DEVELOPMENT AND VALIDATION OF UV-SPECTROSCOPIC METHOD FOR THE ESTIMATION OF LYMECYCLINE IN CAPSULE DOSAGE FORM

Lymecycline is a tetracycline broad-spectrum antibiotic. Present work describes a simple, accurate, precise, economical and reproducible spectrophotometric method in ultraviolet region has been developed and validated for the assay of Lymecycline in bulk and in Pharmaceutical formulations in diluent. Lymecycline is a tetracycline broad-spectrum antibiotic. Lymecycline like other tetracyclines is used to treat a range of infections Lymecycline exhibits absorption maxima at 270 nm in diluent. Beer’s law was found to be obeyed in the concentration range of 7.5-22.5 μg/ml. The optimum concentration of the Lymecycline was found to be 15 µg/ml. This concentration of Lymecycline was shown good absorbance valves at respective wavelengths was found to be 0.490. Linearity studies were carried out and the range was found to be 7.5-22.5 µg/ml for Lymecycline in diluent.

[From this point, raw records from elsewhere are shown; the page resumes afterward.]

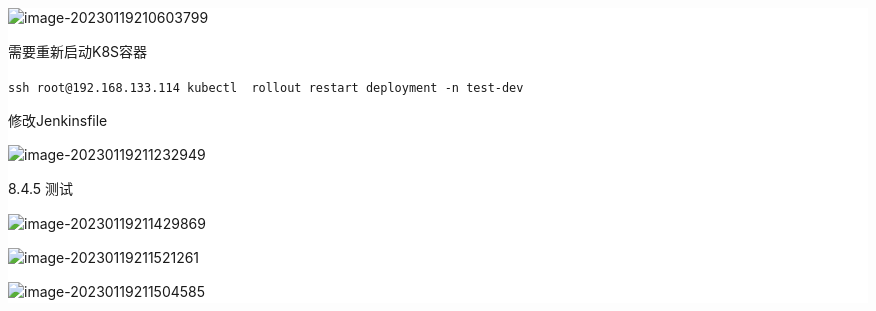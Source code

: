 ![image-20230119210603799](https://jiangteddy.oss-cn-shanghai.aliyuncs.com/img2/202301192106882.png)

需要重新启动K8S容器

```
ssh root@192.168.133.114 kubectl  rollout restart deployment -n test-dev
```

修改Jenkinsfile



![image-20230119211232949](https://jiangteddy.oss-cn-shanghai.aliyuncs.com/img2/202301192112013.png)



8.4.5 测试

![image-20230119211429869](https://jiangteddy.oss-cn-shanghai.aliyuncs.com/img2/202301192114945.png)

![image-20230119211521261](https://jiangteddy.oss-cn-shanghai.aliyuncs.com/img2/202301192115353.png)

![image-20230119211504585](https://jiangteddy.oss-cn-shanghai.aliyuncs.com/img2/202301192115647.png)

The regression coefficient value of Lymecycline was found to be 0.999 which was not less than 0.995. The method is accurate, precise and economical. In this proposed method, there was no interference from common pharmaceutical excipients. The results of the analysis were validated statistically as per the ICH guidelines. The proposed method was successfully used for the routine analysis of the Lymecycline in bulk and in its capsule dosage form.